Папа провел среди антиквариата последние годы жизни. Мне кажется, ему было приятно не только что-то продавать, но и устраивать клиентам экскурсии по своей галерее, объяснять значение какой-нибудь бирманской ткани или японской фигурки. Может быть, второе казалось даже важнее. Коллекция, заполнявшая полы и стены узкого помещения, приближалась по богатству к лучшим государственным галереям Балтимора. Когда я приводил туда Донну и детей, папа всякий раз доставал какой-нибудь предмет и радовал Кевина, Джеффа и Кристин кратким экскурсом в японскую культуру. Я тоже прислушивался и всегда узнавал что-то новое. Мне часто этого очень не хватает.
Теперь я был в хранилище улик. Глаза задержались на украденных антикварных часах, и я задумался, как папа описал бы их. Какой урок истории они могут преподать?
Мы предъявили Чизмазии и Медфорду обвинения по новому закону, согласно которому похищение музейных ценностей на сумму свыше пяти тысяч долларов считается федеральным преступлением. До этого дела передавались в суд штата, если они, как в данном случае, не пересекали его административные границы. Конгресс принял новый федеральный закон о преступлениях в сфере искусства, во многом в ответ на ограбление 1990 года бостонского музея Гарднер, и в 1995 году мы с Гольдманом первыми применили его в деле об ограблении особняка Уильяма Пенна.
Чизмазия и Медфорд заключили сделку со следствием, полагая, что благодаря этому приговор будет мягким.
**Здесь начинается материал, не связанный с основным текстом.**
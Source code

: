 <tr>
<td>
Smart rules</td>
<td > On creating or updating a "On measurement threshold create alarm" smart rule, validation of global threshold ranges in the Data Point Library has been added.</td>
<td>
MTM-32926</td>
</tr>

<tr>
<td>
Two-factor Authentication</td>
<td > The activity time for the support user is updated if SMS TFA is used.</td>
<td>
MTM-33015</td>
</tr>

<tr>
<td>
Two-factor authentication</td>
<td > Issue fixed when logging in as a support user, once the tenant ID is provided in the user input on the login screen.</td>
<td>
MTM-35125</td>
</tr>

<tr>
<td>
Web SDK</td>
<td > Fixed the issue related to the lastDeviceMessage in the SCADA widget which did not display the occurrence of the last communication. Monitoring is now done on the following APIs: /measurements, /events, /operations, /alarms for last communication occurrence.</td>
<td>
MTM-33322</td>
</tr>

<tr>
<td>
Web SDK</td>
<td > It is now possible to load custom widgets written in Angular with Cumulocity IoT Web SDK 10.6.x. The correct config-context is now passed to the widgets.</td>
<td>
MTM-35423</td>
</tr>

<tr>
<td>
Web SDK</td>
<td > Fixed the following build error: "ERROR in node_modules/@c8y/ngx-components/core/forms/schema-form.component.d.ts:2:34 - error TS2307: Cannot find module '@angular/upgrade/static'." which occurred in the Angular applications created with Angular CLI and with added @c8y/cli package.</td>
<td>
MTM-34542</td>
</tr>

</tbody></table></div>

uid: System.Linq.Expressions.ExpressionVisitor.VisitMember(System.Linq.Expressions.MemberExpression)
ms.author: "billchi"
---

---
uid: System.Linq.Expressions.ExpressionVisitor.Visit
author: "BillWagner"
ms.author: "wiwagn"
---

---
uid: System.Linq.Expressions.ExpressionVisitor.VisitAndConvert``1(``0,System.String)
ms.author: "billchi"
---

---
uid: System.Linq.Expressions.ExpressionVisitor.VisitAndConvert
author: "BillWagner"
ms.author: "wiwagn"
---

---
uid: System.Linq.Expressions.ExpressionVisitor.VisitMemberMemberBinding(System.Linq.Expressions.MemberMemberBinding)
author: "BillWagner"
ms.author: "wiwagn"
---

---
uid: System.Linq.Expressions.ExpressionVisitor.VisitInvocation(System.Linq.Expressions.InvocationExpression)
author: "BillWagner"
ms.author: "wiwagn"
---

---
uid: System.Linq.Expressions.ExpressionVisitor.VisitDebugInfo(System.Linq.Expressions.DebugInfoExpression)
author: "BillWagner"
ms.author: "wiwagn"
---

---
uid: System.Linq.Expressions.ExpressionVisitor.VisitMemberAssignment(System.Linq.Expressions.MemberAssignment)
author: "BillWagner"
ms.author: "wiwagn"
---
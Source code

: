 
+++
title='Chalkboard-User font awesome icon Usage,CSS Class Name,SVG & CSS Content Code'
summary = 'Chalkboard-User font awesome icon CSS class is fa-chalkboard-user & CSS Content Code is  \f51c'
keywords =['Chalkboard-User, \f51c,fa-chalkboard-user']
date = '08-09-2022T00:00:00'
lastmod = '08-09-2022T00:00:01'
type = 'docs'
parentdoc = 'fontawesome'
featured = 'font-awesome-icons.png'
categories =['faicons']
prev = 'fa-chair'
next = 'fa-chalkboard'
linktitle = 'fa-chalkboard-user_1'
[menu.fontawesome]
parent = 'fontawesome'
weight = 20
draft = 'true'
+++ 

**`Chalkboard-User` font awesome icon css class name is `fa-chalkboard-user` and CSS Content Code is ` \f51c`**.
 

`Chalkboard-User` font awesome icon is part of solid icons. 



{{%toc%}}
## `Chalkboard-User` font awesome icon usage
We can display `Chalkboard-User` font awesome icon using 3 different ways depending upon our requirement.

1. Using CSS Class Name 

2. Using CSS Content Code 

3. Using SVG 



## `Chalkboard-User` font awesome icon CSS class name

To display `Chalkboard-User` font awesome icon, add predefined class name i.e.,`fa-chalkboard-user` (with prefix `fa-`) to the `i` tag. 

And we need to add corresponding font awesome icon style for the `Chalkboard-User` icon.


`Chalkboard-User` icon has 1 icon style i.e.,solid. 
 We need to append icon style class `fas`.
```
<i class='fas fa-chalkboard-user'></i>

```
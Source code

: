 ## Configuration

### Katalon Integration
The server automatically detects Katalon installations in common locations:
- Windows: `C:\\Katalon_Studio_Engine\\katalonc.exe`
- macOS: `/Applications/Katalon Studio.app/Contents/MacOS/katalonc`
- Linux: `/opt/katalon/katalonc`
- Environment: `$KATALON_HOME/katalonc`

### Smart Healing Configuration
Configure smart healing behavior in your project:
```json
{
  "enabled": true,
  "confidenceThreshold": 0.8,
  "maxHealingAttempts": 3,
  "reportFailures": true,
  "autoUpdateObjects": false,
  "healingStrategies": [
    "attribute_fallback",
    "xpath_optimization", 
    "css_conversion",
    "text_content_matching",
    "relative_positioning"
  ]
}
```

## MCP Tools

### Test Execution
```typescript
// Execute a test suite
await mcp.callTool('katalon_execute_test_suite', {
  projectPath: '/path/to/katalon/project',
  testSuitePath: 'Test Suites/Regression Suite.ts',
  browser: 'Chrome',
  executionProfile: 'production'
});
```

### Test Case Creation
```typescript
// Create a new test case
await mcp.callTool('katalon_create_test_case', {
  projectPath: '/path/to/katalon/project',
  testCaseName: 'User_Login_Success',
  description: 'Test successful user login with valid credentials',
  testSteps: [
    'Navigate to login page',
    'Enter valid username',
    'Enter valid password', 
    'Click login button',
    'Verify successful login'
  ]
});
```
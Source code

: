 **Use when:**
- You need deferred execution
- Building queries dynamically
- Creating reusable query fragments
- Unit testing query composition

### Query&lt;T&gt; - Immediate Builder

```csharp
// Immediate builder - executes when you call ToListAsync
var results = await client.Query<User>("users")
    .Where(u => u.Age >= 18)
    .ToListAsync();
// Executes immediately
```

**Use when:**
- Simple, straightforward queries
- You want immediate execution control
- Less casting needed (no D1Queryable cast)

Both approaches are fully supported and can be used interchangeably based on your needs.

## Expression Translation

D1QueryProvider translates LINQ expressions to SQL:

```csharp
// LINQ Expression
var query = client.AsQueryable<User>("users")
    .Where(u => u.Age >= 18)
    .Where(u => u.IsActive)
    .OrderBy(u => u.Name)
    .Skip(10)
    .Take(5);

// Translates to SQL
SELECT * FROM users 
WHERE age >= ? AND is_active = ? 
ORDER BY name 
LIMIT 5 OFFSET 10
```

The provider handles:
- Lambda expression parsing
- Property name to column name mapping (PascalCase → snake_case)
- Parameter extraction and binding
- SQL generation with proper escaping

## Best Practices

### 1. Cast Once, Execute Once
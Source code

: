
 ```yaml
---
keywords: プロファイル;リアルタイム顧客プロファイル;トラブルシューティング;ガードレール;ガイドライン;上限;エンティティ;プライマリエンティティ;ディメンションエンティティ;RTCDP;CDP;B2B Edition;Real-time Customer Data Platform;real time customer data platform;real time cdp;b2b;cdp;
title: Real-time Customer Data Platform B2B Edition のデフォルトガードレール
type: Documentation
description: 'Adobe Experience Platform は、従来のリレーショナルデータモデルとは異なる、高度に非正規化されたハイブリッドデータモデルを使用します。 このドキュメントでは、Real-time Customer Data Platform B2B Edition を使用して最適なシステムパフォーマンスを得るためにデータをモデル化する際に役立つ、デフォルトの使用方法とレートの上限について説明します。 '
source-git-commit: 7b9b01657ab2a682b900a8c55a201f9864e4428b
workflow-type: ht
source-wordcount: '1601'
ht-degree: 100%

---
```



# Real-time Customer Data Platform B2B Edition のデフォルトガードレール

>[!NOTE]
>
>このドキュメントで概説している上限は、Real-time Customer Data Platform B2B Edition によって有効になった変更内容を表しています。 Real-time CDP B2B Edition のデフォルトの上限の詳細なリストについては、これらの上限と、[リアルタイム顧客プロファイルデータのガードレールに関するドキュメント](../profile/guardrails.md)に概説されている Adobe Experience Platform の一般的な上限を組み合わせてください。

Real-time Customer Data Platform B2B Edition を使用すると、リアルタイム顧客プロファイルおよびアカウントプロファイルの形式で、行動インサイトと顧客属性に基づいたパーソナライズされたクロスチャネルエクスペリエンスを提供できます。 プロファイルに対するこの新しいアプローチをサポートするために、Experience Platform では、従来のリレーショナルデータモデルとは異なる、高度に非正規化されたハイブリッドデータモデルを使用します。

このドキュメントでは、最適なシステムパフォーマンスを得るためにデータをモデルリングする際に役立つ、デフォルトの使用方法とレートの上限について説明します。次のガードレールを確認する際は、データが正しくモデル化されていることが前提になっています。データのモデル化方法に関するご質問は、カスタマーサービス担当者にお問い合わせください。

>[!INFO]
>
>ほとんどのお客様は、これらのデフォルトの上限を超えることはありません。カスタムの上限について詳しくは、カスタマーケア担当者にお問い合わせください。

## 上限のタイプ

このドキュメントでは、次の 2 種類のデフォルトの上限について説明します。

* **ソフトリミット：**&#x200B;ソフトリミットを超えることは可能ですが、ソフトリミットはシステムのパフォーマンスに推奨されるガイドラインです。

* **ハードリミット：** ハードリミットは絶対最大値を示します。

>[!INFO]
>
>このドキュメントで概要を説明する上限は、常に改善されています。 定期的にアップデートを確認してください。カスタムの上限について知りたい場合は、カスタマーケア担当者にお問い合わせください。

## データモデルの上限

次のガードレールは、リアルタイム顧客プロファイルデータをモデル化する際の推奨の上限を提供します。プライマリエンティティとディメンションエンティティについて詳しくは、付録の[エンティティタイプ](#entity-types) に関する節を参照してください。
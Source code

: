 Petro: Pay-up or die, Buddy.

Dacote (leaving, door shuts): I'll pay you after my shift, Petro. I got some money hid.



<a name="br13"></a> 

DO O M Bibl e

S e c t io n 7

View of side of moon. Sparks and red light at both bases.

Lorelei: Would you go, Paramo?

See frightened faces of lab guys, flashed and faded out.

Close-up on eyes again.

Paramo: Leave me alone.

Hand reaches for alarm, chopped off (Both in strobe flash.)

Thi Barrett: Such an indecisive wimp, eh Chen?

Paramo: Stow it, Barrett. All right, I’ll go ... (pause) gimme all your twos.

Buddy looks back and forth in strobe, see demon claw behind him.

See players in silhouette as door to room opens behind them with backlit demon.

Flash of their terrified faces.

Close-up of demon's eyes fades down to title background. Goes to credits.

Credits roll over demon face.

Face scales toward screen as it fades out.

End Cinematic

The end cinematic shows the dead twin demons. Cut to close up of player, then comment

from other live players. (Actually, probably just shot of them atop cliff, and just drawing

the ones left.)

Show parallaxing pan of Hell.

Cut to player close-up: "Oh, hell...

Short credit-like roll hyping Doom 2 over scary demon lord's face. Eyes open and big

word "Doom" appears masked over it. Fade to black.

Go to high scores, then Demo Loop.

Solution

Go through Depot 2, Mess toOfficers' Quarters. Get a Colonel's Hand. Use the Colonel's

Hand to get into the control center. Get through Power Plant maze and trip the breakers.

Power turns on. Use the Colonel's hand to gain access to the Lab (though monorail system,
Но все закончилось не так радужно.
Окружной судья Кларенс Ньюкамер, который вел этот процесс, был ветераном Второй мировой, и похитители военных реликвий симпатий у него не вызывали. Этот семидесятипятилетний юрист славился строгими приговорами. У него уже было несколько громких дел о бандитизме и коррупции в полиции, и в его вердиктах проявлялись консервативные взгляды. Одно из постановлений было мне близко: именно этот судья разрушил монополию компании Topps в области бейсбольных карточек, открыв двери конкурентам. Ньюкамеру не нужно было напоминать об американской истории: широкие окна его кабинета выходили на Индепенденс-холл — место, где родилось наше государство.